------ Supplied records

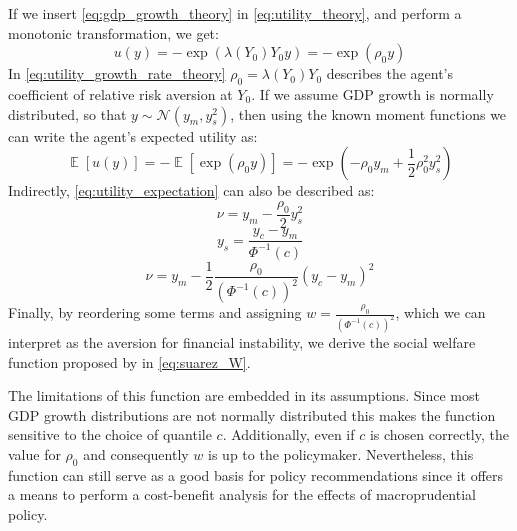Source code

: \documentclass[12pt,a4paper]{article}
\begin{document}
If we insert \autoref{eq:gdp_growth_theory} in \autoref{eq:utility_theory}, and perform a monotonic transformation, we get:
\begin{equation}
    \label{eq:utility_growth_rate_theory}
    u(y) = -\exp{\left(\lambda(Y_0)Y_0y\right)} = -\exp{\left(\rho_0 y\right)}
\end{equation}
In \autoref{eq:utility_growth_rate_theory} $\rho_0=\lambda(Y_0)Y_0$ describes the agent's coefficient of relative risk aversion at $Y_0$. If we assume GDP growth is normally distributed, so that $y\sim\mathcal{N}(y_m,y_s^2)$, then using the known moment functions we can write the agent's expected utility as:
\begin{equation}
    \label{eq:utility_expectation}
    \mathop{\mathbb{E}}\left[u(y)\right] =  -\mathop{\mathbb{E}}\left[\exp{\left(\rho_0 y\right)}\right] = -\exp{\left(-\rho_0 y_m + \frac{1}{2}\rho_0^2 y_s^2 \right)}
\end{equation}
Indirectly, \autoref{eq:utility_expectation} can also be described as: 
\begin{equation}
    \nu = y_m - \frac{\rho_0}{2}y_s^2 
\end{equation}
\begin{equation}
    y_s = \frac{y_c-y_m}{\Phi^{-1}(c)}
\end{equation}
\begin{equation}
    \nu = y_m - \frac{1}{2}\frac{\rho_0}{\left(\Phi^{-1}(c)\right)^2} (y_c - y_m)^2 
\end{equation}
Finally, by reordering some terms and assigning $w=\frac{\rho_0}{\left(\Phi^{-1}(c)\right)^2}$, which we can interpret as the aversion for financial instability, we derive the social welfare function proposed by \citet{suarez2022} in \autoref{eq:suarez_W}.

The limitations of this function are embedded in its assumptions. Since most GDP growth distributions are not normally distributed this makes the function sensitive to the choice of quantile $c$. Additionally, even if $c$ is chosen correctly, the value for $\rho_0$ and consequently $w$ is up to the policymaker. Nevertheless, this function can still serve as a good basis for policy recommendations since it offers a means to perform a cost-benefit analysis for the effects of macroprudential policy.
\end{document}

------------

Activity:
Count the lines of the entries above in which the string "right" appears. Supply the number only.

Completed task:
4